» **Aim of the exercise**:
The data below contains pictures, which are to be skipped; the lines starting at the line with "玲珑塔73层 | 12:45 |" and ending at the line with "Using Vanilla Javascript" are to be output exactly, both ends included.
-- Material provided follows --
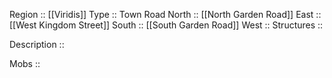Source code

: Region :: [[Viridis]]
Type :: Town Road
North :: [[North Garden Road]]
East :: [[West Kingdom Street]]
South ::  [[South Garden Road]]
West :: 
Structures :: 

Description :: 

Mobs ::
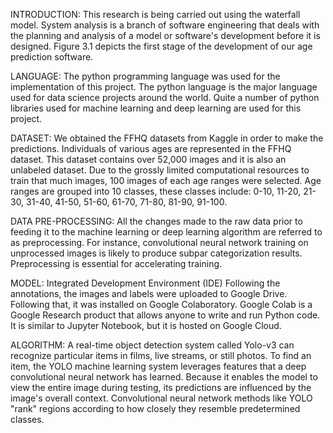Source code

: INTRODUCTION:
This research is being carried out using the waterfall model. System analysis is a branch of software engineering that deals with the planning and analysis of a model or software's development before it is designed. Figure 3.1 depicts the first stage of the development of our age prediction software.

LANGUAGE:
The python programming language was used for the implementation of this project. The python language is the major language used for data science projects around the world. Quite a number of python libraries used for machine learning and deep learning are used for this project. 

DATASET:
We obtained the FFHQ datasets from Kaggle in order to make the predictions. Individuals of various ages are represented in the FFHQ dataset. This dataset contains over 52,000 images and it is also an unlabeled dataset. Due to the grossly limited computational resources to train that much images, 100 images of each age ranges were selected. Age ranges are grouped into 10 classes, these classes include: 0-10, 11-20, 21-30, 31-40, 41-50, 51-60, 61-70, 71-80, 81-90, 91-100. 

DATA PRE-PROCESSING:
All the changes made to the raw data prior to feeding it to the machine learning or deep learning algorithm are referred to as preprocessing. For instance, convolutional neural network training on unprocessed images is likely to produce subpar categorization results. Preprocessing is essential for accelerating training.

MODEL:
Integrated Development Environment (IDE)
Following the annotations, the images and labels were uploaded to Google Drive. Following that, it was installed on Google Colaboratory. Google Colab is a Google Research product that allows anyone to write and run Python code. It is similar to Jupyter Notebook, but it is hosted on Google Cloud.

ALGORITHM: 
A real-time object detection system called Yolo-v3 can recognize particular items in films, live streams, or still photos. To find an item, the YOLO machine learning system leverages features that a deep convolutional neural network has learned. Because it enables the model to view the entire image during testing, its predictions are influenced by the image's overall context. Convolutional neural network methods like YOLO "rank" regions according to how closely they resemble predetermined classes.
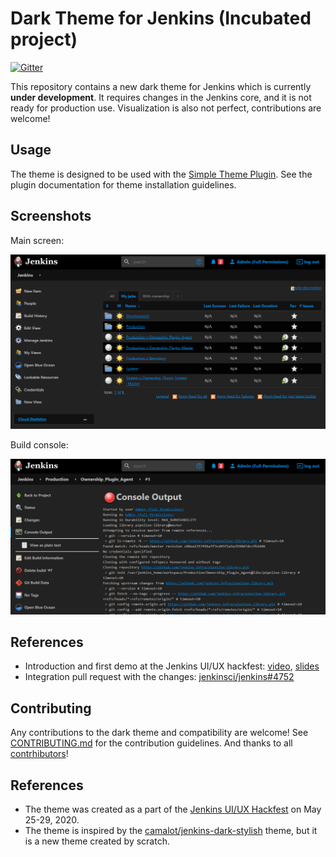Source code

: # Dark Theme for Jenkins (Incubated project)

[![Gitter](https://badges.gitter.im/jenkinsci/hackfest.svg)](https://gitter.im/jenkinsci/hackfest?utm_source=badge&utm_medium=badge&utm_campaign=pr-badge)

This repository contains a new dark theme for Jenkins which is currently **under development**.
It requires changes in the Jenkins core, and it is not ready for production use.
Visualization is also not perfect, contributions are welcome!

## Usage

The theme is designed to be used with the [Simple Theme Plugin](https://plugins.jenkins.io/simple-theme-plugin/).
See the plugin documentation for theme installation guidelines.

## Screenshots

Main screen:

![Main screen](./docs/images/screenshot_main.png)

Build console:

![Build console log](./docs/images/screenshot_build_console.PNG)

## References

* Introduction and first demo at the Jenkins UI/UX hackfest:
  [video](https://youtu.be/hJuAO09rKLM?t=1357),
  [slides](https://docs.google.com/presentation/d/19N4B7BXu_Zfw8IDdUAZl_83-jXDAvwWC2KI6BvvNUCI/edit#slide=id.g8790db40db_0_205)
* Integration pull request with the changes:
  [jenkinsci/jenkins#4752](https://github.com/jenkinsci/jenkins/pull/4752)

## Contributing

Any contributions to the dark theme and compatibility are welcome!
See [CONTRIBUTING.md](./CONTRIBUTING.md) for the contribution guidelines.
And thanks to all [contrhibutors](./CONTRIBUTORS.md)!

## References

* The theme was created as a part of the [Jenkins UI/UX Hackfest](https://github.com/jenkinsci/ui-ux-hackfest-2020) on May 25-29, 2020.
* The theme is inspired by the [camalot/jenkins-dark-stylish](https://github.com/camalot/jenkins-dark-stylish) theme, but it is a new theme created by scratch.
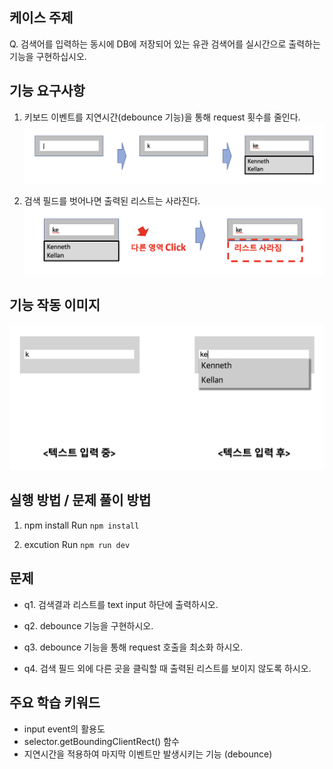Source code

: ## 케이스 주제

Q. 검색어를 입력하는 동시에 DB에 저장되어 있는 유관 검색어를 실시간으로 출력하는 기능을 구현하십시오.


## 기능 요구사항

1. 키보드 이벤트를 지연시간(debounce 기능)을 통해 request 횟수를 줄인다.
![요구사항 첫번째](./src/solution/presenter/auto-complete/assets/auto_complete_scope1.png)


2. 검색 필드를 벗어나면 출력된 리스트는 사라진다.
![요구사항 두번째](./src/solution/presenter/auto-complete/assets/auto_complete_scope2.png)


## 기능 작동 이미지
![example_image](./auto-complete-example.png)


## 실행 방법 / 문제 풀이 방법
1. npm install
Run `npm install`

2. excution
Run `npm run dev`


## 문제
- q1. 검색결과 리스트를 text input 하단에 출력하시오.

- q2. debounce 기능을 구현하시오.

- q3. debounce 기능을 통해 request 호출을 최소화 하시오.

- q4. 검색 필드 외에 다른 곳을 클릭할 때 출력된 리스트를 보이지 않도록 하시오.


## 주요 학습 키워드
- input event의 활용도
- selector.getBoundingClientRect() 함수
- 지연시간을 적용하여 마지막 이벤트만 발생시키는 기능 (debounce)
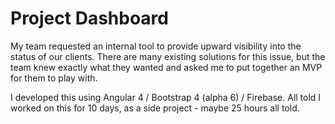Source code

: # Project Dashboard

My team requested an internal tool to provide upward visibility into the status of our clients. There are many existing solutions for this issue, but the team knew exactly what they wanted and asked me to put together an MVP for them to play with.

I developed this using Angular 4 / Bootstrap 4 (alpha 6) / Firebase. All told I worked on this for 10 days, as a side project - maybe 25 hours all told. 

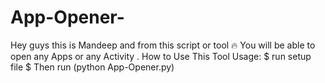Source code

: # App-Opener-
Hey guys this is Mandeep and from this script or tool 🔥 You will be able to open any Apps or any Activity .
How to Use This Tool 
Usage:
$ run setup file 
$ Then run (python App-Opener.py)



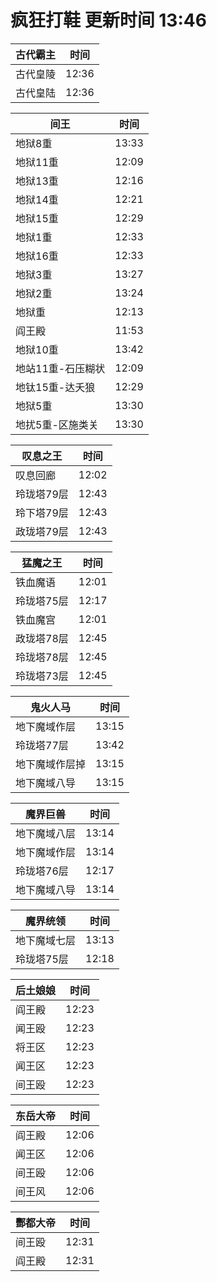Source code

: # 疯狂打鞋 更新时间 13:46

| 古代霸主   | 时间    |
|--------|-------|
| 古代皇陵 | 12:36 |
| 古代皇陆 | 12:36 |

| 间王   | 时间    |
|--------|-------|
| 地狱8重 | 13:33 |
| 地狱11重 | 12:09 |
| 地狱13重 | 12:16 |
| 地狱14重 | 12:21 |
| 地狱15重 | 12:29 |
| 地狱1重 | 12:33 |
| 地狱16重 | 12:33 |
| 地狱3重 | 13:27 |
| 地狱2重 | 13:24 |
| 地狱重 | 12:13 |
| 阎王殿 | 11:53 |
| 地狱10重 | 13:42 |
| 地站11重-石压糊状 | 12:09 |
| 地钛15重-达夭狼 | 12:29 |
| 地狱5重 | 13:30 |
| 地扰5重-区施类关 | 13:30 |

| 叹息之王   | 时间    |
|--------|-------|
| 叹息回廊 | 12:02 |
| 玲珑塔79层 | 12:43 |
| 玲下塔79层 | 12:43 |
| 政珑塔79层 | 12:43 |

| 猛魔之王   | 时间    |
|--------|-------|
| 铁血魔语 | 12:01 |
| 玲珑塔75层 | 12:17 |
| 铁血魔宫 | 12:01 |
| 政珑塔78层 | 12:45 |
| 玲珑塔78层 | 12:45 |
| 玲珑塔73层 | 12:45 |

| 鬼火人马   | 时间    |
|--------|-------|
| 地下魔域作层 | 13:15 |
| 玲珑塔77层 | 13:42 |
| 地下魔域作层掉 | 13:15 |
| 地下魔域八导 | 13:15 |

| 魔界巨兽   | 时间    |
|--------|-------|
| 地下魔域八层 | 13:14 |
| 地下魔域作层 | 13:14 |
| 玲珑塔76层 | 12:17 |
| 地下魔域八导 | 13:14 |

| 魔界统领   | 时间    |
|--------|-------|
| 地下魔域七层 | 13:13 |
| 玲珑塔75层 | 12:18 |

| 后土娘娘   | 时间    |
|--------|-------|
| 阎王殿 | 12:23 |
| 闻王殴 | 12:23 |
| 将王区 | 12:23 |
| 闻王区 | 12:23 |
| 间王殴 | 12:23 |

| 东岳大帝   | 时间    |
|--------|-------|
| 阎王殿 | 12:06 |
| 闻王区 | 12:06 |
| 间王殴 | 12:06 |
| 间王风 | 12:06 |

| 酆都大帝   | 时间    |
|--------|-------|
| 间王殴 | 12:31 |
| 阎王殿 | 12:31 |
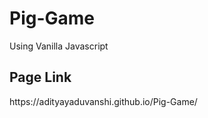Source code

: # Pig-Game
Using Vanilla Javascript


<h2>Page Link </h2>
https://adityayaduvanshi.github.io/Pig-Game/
-- Material provided concluded --
» **Output for this task**:
| 玲珑塔73层 | 12:45 |

| 鬼火人马   | 时间    |
|--------|-------|
| 地下魔域作层 | 13:15 |
| 玲珑塔77层 | 13:42 |
| 地下魔域作层掉 | 13:15 |
| 地下魔域八导 | 13:15 |

| 魔界巨兽   | 时间    |
|--------|-------|
| 地下魔域八层 | 13:14 |
| 地下魔域作层 | 13:14 |
| 玲珑塔76层 | 12:17 |
| 地下魔域八导 | 13:14 |

| 魔界统领   | 时间    |
|--------|-------|
| 地下魔域七层 | 13:13 |
| 玲珑塔75层 | 12:18 |

| 后土娘娘   | 时间    |
|--------|-------|
| 阎王殿 | 12:23 |
| 闻王殴 | 12:23 |
| 将王区 | 12:23 |
| 闻王区 | 12:23 |
| 间王殴 | 12:23 |

| 东岳大帝   | 时间    |
|--------|-------|
| 阎王殿 | 12:06 |
| 闻王区 | 12:06 |
| 间王殴 | 12:06 |
| 间王风 | 12:06 |

| 酆都大帝   | 时间    |
|--------|-------|
| 间王殴 | 12:31 |
| 阎王殿 | 12:31 |
Source code

: # Pig-Game
Using Vanilla Javascript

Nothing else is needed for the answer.